Pomonok Country Club
- 40°44′02″N 73°48′36″W﻿ / ﻿40.734°N 73.810°W

Club information
- Location: Pomonok, Queens, New York, U.S.
- Elevation: 80 feet (25 m)
- Established: 1886, 1921 (closed 1949)
- Type: Private
- Tota holes: 18
- Tournaments: PGA Championship (1939)
- Designed by: Devereux Emmet
- Par: 72
- Length: 6,354 yards (5,810 m)

= Pomonok Country Club =

Country club in Pomonok, Queens, New York

Pomonok Country Club was a country club in the northeastern United States, located in what is now the Pomonok neighborhood of the New York City borough of Queens. The golf course was located between Kissena Boulevard and 164th Street, just to the south of Horace Harding Boulevard (now the Long Island Expressway) and to the east of Queens College.
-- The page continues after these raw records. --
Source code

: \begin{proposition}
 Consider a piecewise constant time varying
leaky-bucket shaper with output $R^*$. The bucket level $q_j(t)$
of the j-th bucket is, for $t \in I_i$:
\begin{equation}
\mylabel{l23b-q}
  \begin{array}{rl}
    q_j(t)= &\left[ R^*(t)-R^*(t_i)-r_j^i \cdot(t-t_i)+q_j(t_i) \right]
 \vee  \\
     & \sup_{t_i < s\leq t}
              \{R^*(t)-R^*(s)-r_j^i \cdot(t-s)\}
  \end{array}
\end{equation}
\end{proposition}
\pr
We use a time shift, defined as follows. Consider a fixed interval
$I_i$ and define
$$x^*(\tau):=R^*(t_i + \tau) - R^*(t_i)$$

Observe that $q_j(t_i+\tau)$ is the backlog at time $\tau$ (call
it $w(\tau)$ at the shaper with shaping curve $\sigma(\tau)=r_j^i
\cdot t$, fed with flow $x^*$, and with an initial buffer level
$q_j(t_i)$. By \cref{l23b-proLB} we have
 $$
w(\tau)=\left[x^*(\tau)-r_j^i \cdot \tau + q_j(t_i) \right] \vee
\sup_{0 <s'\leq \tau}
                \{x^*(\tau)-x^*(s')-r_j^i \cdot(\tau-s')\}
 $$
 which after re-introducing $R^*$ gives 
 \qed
The club was established in 1886 by members of the Flushing Athletic Club in southern Flushing and moved to the Kissena Boulevard location in 1921. Devereux Emmet designed the golf course; the members disbanded and sold the course in 1949. Part of the site today contains the Electchester cooperative housing development, Pomonok public housing, and an extension of Parsons Boulevard.

The golf course hosted the PGA Championship in 1939, in which Henry Picard defeated Byron Nelson in the final in 37 holes. The match play event was held in July during the New York World's Fair, which was located at Flushing Meadows–Corona Park, approximately 2 mi northwest.

The former course of Fresh Meadow Country Club was a few miles east; it hosted the PGA Championship in 1930 and the U.S. Open in 1932. That course was sold in 1946 for development and the club moved to Lake Success, 5 mi northeast.